LOS ANGELES ( — The chief executive for AEG Live told jurors on Wednesday Michael Jackson was "forceful" and "determined" as he prepared for his comeback concert series.

AEG lawyers continued their questioning of the company's CEO Randy Phillips, who took the stand for a sixth day to testify in the ongoing wrongful death trial spurred by matriarch Katherine Jackson's lawsuit against the firm.

"He's been presented as a drug addled 5-year-old and that is not the man I dealt with. The man I dealt with was forceful. Kind, but determined... and a force, he was a force," Philips said.

"Did you like him?" AEG attorney Marvin Putnam later asked.

"A lot," Phillips replied.

CBS2′s Randy Paige reports Phillips testified Michael Jackson told him he wanted to get back to work so that he could provide his three young children with a permanent home.

"I felt incredibly bad that this incredible star was at this point where he couldn't buy a house with all the money he made," Phillips said.

He testified that Jackson broke into tears at one point when discussing the matter.

"I cried also," Phillips said. "It was an emotional meeting."

Phillips later spoke about the hours leading up to the news conference announcing Jackson's planned This Is It concert series in March 2009.

He testified how he found Michael Jackson despondent in his hotel room with an empty bottle of alcohol saying he was concerned that no fans would be waiting for him at the news conference and that people didn't care about him anymore.

"I explained you're quite wrong, you've got over 3,000 adoring fans (waiting)... and every major press organization... Trust me people want to see you," Phillips said.

Phillips was questioned by attorneys representing the Jackson family last week.

The family's lead attorney Brian Panish pressed the executive about whether or not he thought Michael Jackson was abusing drugs in the days before his death.

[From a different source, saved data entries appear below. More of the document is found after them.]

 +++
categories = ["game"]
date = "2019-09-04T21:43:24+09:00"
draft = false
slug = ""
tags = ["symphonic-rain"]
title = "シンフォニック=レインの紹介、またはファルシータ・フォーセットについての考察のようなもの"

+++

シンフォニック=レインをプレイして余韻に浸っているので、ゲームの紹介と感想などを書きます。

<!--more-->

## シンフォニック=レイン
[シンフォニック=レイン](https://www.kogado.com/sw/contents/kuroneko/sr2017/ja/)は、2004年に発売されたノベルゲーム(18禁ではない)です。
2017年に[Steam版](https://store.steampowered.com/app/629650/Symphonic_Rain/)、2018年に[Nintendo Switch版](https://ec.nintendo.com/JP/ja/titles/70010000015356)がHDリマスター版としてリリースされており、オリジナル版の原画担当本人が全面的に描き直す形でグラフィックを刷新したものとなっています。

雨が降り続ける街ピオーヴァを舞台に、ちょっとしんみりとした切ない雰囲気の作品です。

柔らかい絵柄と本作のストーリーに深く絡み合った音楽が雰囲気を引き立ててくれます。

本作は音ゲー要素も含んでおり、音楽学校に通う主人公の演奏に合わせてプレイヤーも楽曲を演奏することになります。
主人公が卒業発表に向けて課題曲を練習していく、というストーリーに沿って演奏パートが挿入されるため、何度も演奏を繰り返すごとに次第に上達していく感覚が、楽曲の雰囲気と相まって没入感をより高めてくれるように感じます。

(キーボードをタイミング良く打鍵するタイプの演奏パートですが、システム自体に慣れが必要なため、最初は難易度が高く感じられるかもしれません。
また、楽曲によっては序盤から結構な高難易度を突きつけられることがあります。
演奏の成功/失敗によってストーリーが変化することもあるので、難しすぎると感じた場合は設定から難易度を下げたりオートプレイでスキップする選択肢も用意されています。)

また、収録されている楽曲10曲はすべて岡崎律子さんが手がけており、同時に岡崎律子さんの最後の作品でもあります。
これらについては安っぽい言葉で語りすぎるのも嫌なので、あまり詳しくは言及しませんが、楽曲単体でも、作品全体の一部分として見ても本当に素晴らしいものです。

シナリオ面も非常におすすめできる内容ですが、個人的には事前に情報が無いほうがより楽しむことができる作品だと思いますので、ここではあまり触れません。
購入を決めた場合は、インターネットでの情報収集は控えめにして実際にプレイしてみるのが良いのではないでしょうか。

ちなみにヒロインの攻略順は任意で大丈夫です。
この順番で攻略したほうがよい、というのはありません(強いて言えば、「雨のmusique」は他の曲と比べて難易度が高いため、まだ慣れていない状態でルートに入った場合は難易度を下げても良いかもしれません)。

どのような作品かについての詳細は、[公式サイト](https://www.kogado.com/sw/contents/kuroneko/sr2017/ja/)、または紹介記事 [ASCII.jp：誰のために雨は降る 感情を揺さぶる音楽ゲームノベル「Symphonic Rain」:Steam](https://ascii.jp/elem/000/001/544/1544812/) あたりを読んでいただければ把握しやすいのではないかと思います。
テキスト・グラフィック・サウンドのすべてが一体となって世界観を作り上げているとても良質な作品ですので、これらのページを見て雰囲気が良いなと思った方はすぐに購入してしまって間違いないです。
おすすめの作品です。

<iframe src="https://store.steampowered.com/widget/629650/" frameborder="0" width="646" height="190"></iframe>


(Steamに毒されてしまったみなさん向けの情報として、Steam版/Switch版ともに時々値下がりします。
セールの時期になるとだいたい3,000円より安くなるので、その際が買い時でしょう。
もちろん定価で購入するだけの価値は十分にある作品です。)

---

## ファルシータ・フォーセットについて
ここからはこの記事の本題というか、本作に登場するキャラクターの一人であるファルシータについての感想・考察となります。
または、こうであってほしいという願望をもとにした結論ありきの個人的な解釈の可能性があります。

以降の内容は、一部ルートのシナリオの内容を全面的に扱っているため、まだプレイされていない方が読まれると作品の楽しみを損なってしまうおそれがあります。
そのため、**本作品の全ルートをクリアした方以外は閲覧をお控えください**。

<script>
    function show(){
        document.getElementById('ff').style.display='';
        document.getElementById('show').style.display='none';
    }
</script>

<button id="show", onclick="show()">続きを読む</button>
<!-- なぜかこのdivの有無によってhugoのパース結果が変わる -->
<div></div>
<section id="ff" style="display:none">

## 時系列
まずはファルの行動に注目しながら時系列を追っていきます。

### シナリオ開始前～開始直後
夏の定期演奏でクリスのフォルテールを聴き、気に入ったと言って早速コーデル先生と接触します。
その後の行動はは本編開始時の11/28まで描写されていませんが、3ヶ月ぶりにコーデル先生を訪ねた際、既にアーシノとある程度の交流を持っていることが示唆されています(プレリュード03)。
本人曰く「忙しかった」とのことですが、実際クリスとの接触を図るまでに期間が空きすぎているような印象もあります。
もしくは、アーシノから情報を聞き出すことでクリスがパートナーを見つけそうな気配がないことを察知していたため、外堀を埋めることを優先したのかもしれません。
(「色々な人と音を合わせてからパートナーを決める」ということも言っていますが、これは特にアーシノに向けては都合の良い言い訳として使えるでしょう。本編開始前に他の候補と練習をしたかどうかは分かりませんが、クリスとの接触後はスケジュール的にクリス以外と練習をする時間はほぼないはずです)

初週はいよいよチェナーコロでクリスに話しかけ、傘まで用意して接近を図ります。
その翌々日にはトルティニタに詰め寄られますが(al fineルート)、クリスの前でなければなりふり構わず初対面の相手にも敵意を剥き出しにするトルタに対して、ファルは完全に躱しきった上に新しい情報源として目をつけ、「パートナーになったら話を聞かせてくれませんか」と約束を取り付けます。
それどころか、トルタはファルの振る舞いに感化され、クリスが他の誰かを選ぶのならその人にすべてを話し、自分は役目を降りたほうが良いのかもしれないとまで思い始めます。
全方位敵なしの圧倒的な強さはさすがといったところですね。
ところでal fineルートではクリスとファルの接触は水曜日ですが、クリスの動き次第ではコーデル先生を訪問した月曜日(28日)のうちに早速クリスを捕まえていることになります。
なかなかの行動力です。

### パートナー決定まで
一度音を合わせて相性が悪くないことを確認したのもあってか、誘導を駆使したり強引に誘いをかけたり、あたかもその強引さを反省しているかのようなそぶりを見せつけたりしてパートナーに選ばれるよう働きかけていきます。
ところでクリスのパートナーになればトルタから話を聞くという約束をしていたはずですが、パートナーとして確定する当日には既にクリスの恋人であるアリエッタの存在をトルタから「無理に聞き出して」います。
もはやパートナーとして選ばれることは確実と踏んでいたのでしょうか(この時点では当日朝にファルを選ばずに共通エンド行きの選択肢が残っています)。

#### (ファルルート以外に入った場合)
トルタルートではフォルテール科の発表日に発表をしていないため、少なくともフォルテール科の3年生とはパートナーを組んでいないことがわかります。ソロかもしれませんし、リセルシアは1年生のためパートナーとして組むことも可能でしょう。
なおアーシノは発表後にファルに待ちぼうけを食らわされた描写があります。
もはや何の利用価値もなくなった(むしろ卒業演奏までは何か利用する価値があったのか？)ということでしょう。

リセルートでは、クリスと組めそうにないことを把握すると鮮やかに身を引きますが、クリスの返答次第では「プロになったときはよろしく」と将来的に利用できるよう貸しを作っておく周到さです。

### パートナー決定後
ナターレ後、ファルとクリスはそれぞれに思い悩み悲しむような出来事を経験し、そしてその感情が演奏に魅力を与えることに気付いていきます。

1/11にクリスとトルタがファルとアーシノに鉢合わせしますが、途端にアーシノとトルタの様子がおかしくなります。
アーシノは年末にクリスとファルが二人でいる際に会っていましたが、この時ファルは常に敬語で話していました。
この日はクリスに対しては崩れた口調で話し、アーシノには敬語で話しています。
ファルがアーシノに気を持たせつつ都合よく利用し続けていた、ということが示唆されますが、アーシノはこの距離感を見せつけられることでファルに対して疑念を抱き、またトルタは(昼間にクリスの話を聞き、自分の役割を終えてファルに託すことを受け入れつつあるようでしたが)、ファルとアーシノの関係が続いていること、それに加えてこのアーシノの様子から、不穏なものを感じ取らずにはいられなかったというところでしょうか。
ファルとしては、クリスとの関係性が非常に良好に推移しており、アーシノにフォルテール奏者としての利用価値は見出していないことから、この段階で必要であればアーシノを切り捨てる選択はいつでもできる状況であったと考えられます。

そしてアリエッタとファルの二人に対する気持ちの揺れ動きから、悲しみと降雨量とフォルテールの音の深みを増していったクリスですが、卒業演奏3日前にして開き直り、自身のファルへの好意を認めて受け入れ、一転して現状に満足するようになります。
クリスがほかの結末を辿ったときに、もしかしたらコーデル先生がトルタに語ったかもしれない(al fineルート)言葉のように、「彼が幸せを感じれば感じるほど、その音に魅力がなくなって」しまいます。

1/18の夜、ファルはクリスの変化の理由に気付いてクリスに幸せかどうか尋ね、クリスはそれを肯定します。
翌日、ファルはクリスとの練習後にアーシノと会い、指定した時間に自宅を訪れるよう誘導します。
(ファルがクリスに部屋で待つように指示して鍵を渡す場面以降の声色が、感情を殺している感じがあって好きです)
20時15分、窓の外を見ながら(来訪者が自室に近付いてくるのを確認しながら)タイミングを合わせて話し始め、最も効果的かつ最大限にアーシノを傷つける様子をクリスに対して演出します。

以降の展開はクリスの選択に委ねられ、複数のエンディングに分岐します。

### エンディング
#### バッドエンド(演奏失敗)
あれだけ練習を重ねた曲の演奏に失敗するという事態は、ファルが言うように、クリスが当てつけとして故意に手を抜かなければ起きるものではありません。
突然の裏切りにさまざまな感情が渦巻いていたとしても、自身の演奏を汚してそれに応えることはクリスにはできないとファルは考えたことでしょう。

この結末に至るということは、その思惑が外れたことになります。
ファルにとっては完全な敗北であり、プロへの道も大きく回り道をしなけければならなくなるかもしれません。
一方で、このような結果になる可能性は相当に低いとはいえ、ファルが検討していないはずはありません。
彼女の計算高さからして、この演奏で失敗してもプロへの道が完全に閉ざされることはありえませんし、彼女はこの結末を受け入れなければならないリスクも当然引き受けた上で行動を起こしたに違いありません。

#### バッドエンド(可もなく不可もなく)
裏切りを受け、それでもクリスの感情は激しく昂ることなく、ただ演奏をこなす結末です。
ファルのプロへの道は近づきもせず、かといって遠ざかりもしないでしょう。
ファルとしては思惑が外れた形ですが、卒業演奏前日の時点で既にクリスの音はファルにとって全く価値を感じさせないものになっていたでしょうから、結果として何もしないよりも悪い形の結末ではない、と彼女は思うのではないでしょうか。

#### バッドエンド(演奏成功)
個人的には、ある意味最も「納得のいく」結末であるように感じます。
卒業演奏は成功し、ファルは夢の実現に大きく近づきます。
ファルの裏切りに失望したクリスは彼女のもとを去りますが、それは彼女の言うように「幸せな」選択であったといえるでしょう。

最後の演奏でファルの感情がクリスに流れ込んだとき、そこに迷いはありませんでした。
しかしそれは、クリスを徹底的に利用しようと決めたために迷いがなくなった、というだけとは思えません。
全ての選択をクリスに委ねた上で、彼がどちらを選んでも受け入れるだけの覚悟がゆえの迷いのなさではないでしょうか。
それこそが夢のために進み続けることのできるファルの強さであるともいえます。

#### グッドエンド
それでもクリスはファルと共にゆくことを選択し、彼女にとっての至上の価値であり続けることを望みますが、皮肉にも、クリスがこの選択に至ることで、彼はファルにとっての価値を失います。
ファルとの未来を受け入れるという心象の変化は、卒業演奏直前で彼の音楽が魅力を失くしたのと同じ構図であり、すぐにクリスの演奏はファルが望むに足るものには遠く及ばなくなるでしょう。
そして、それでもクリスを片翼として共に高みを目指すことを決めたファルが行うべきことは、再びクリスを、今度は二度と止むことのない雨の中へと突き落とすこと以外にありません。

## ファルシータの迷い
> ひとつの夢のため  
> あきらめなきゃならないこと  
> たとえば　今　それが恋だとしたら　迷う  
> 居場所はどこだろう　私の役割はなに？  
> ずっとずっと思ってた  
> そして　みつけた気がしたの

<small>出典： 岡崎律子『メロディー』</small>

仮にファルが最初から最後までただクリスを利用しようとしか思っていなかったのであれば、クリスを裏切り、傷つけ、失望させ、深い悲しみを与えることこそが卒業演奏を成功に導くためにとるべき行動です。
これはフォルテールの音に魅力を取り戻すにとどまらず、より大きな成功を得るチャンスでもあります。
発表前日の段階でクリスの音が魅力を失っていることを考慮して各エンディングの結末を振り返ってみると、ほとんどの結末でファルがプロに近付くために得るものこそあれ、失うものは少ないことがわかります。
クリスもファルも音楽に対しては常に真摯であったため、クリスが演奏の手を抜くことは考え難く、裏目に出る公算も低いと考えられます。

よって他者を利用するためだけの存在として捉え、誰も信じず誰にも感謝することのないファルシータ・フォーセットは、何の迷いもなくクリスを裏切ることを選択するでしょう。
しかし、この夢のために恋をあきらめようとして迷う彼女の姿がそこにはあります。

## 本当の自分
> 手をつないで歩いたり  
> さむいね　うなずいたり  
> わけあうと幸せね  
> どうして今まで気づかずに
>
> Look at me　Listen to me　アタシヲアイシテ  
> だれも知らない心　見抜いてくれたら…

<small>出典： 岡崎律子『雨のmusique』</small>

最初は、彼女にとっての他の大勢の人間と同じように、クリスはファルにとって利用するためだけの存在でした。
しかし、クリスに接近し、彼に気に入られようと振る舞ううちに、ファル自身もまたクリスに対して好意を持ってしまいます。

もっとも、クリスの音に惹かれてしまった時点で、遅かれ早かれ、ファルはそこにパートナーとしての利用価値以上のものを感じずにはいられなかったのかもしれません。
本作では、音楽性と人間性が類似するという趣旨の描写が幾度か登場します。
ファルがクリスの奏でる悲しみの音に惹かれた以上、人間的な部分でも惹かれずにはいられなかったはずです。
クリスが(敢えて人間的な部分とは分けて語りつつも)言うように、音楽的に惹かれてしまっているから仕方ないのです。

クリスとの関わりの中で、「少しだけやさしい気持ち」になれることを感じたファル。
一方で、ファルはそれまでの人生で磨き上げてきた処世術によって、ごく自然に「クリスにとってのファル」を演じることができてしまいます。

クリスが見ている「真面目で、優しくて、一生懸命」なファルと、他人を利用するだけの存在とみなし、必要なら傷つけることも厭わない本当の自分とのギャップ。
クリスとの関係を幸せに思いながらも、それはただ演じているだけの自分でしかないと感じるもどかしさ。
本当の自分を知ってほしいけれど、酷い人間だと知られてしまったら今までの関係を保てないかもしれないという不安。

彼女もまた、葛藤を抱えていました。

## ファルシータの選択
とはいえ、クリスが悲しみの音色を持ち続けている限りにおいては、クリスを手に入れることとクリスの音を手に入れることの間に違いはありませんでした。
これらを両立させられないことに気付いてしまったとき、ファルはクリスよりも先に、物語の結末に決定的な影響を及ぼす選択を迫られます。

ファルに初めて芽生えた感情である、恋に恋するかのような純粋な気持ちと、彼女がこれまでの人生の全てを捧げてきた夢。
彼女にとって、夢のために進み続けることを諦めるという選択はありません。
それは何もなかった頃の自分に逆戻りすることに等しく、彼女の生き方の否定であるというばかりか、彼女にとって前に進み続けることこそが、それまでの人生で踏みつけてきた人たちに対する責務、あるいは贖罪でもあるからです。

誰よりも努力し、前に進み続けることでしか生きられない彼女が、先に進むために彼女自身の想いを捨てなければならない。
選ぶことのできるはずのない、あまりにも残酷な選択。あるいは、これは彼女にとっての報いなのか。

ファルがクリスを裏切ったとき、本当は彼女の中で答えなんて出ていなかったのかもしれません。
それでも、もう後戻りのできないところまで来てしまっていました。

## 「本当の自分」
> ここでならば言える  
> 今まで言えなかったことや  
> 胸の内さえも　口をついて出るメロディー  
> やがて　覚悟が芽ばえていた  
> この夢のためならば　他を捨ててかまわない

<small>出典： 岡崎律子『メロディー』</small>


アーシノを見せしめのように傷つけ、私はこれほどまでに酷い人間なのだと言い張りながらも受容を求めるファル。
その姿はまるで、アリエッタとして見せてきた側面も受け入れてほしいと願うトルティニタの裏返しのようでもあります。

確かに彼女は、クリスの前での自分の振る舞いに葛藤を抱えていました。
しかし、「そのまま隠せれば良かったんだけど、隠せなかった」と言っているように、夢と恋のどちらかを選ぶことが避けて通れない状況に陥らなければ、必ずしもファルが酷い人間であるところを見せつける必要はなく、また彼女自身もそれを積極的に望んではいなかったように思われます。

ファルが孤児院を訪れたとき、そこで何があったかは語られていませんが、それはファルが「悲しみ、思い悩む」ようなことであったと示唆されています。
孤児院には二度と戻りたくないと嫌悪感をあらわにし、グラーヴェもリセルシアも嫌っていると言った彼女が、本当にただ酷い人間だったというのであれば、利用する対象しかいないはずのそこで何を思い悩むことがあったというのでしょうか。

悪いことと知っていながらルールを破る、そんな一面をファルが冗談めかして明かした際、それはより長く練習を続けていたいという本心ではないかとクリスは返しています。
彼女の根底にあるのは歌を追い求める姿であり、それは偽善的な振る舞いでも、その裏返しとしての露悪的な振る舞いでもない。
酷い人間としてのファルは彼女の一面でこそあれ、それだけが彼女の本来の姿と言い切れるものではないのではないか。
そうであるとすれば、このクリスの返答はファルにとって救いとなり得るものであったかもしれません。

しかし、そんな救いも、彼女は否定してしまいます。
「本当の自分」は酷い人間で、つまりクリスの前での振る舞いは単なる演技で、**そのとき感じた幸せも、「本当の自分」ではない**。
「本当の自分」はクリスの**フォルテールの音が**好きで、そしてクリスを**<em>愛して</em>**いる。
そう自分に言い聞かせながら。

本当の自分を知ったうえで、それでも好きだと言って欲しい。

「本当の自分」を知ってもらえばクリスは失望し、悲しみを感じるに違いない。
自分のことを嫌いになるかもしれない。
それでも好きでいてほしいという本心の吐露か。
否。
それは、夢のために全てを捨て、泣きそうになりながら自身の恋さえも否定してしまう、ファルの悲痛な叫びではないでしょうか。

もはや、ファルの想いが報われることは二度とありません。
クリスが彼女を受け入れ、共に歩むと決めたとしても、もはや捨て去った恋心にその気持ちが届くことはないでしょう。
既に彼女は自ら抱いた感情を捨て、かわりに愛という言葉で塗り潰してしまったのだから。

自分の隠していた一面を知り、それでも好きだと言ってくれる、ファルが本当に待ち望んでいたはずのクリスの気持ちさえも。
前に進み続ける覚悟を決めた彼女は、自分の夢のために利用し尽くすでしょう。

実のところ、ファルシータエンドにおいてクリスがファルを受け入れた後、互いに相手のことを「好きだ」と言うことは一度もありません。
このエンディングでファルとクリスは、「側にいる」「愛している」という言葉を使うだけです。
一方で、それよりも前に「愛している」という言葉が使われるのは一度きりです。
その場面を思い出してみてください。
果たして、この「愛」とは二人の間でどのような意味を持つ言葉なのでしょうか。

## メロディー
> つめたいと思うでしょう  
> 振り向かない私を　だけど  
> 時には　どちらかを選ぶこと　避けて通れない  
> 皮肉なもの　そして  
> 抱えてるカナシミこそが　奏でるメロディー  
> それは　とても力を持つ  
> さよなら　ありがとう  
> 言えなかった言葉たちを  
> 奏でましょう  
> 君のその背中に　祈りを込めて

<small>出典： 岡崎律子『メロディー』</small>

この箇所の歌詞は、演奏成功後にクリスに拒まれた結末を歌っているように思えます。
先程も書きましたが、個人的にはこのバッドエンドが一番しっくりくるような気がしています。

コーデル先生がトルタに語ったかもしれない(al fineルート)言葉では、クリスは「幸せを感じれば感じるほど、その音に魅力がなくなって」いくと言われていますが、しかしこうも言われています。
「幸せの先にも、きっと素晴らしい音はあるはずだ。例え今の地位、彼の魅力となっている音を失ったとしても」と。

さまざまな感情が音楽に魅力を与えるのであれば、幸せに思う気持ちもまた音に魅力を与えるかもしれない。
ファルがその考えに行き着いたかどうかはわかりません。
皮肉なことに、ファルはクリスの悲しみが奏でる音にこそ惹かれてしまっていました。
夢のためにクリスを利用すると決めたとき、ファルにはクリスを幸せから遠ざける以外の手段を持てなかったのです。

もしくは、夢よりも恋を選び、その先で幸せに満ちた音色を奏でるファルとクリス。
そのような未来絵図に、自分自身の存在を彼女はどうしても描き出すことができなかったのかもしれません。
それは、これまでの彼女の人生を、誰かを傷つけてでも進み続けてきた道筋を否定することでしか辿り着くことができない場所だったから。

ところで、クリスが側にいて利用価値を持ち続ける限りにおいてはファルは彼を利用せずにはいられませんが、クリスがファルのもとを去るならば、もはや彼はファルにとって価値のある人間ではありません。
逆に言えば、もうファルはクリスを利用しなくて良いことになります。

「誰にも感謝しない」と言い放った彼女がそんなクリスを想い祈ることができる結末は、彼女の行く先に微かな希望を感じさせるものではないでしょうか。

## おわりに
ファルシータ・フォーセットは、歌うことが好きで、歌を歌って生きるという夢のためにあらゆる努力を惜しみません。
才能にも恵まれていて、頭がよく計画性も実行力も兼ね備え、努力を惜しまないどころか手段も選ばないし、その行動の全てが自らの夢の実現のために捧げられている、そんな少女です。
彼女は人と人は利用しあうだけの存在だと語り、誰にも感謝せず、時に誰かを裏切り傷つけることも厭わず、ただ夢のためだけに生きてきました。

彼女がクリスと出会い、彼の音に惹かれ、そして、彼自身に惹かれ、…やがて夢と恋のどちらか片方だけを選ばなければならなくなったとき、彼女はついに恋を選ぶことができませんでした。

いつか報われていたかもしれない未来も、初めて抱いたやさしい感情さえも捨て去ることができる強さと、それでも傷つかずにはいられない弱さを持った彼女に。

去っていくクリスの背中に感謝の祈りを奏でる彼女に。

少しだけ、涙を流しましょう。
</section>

"It's possible at that time he was, I did not know," Phillips said in testimony last Thursday.

The suit filed by the late singer's mother Katherine Jackson alleges AEG executives negligently hired and supervised the doctor who provided Michael Jackson with the fatal dose of the anesthetic propofol that killed him in June 2009 while he was preparing for his comeback concert series.

Jackson's former physician, Conrad Murray, is currently serving a four-year sentence in a L.A. County jail for involuntary manslaughter.